What you are asked to do
In the material below, find the line that contains "1. GET 요청과 나머지 요청에 대해 아래와 같이 분리한다." and the line that contains "Springboot의 의존성 주입을 이용한다!", then write out exactly those two lines and everything between them.

+ + + + +

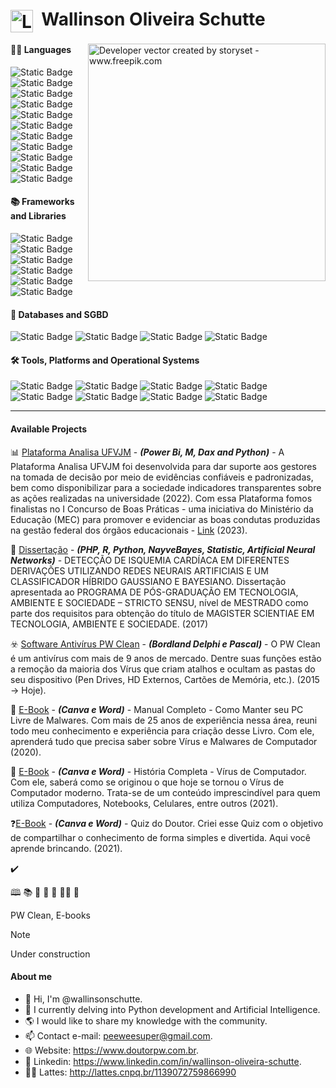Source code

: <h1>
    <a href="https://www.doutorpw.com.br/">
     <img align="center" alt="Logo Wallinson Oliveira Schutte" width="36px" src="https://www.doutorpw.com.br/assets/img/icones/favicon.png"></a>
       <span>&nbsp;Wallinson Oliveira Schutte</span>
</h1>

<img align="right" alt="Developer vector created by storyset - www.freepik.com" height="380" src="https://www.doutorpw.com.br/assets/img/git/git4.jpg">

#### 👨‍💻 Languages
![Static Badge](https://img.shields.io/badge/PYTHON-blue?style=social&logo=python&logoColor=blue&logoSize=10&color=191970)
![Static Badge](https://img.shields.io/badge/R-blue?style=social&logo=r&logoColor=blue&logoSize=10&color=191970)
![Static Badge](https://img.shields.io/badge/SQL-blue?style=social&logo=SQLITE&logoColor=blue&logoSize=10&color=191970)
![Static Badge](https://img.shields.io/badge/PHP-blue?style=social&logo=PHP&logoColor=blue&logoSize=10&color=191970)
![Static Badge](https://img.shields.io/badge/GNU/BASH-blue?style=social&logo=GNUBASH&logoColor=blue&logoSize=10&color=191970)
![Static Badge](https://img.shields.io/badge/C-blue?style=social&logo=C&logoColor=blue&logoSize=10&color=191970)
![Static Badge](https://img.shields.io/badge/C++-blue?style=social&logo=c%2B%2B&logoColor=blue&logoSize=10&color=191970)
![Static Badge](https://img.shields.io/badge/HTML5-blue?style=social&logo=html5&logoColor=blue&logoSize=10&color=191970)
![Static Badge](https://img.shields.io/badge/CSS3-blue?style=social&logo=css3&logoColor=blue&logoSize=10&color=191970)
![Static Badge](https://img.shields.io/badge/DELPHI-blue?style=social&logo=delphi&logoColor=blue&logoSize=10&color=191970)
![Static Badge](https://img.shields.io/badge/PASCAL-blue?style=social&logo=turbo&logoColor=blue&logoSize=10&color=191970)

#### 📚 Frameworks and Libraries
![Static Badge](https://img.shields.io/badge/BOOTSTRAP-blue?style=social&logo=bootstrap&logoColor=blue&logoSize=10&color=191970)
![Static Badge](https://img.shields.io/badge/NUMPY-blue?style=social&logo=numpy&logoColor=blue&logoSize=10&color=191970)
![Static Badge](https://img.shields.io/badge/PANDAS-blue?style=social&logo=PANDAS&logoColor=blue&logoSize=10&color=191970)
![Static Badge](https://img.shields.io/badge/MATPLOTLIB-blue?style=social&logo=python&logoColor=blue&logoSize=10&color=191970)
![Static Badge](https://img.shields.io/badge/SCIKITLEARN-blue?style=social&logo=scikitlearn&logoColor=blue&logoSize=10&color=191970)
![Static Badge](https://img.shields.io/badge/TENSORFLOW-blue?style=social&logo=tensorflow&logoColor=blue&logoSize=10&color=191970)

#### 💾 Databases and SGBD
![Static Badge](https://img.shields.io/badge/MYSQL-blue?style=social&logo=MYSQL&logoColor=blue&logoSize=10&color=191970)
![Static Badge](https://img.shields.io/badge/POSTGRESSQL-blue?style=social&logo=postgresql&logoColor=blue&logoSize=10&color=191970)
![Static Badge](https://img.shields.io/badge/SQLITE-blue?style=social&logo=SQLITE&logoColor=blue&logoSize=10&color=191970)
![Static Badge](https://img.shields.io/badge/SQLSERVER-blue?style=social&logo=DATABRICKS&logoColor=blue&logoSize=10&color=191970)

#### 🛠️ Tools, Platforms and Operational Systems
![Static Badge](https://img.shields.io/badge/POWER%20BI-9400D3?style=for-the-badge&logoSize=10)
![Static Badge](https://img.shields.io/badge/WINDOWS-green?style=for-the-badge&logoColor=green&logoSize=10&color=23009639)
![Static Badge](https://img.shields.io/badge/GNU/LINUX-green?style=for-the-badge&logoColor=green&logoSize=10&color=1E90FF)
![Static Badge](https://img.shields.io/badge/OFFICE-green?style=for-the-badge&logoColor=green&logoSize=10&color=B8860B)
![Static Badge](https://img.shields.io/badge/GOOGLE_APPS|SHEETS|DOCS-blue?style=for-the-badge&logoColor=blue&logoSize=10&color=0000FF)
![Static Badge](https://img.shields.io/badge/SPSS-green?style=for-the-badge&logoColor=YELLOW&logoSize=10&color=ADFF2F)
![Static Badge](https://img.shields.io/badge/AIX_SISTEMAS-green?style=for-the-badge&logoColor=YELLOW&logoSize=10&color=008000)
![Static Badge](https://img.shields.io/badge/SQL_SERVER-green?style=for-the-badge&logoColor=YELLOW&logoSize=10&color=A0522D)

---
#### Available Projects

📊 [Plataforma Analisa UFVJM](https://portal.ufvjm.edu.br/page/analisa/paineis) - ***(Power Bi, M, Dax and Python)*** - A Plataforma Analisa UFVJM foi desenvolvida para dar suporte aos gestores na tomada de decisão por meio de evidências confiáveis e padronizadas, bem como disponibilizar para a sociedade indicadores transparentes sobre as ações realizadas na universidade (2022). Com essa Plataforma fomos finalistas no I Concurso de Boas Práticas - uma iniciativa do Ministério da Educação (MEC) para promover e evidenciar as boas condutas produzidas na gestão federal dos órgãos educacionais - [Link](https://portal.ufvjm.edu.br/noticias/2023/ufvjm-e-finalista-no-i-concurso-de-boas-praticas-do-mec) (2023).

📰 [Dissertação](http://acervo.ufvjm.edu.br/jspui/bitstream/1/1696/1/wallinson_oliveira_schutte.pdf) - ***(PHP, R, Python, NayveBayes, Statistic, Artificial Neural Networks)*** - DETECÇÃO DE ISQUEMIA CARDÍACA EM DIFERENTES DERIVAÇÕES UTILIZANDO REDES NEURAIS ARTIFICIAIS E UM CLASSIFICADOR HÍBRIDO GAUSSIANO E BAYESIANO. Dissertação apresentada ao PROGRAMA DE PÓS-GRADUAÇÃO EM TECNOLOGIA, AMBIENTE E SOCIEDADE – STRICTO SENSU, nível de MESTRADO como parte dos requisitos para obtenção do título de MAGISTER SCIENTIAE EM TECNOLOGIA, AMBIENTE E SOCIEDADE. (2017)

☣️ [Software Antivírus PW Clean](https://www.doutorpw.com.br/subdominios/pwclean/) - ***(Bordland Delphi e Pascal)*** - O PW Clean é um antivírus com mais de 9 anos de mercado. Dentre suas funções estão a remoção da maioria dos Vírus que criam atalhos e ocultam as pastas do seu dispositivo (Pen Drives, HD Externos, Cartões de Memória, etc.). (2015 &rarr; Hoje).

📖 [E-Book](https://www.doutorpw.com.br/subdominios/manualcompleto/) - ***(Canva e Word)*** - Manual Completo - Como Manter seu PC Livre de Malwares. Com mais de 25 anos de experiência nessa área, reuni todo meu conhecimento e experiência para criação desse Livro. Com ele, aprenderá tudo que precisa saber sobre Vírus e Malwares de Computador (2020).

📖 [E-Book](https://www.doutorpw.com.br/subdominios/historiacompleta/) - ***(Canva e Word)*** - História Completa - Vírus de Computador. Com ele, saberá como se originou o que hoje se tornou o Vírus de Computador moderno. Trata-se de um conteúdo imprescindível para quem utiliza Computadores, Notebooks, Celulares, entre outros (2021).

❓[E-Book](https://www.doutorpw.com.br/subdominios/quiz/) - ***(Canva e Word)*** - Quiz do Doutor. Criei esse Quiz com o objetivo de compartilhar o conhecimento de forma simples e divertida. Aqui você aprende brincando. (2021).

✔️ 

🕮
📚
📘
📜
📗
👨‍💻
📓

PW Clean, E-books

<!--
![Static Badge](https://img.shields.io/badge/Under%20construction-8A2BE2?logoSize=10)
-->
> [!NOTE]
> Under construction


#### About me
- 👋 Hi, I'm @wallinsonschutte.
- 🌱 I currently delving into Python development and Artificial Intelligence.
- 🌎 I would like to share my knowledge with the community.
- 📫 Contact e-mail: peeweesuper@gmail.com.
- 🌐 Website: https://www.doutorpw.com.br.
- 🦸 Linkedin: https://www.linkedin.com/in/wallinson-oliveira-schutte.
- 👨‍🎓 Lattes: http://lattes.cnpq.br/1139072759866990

+ + + + +

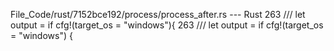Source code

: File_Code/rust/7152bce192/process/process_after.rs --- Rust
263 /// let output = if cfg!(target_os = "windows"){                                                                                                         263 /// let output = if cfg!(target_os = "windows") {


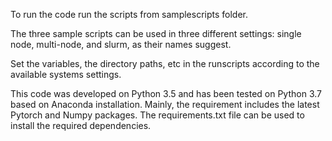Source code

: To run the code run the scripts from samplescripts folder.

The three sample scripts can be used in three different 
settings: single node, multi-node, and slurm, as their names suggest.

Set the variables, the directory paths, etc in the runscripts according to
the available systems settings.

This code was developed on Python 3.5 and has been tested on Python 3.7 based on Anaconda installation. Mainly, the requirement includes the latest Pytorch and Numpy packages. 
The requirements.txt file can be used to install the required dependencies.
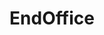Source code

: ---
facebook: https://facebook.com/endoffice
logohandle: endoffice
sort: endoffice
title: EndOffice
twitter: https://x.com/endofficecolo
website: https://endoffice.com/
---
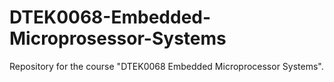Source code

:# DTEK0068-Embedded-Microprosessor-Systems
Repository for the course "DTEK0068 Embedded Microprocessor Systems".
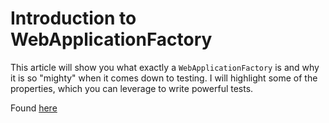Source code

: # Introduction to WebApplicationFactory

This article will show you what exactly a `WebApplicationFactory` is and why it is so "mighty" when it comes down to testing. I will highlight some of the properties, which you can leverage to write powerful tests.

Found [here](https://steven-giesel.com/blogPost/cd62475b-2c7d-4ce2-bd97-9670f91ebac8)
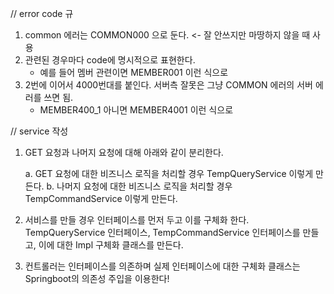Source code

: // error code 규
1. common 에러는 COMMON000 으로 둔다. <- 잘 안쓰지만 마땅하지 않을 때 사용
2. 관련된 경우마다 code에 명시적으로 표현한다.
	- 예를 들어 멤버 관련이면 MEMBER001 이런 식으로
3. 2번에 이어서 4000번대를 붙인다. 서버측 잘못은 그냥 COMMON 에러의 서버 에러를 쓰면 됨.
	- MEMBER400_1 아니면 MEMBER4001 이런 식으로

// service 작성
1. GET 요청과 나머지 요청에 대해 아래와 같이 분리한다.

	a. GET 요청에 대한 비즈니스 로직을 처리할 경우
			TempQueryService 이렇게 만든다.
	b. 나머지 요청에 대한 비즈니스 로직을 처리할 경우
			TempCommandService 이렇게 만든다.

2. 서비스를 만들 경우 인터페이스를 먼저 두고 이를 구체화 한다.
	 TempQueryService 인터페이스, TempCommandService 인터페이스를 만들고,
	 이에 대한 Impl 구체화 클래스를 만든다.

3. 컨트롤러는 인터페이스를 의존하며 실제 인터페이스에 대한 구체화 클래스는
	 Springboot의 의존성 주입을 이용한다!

+ + + + +

Exercise answer
1. GET 요청과 나머지 요청에 대해 아래와 같이 분리한다.

	a. GET 요청에 대한 비즈니스 로직을 처리할 경우
			TempQueryService 이렇게 만든다.
	b. 나머지 요청에 대한 비즈니스 로직을 처리할 경우
			TempCommandService 이렇게 만든다.

2. 서비스를 만들 경우 인터페이스를 먼저 두고 이를 구체화 한다.
	 TempQueryService 인터페이스, TempCommandService 인터페이스를 만들고,
	 이에 대한 Impl 구체화 클래스를 만든다.

3. 컨트롤러는 인터페이스를 의존하며 실제 인터페이스에 대한 구체화 클래스는
	 Springboot의 의존성 주입을 이용한다!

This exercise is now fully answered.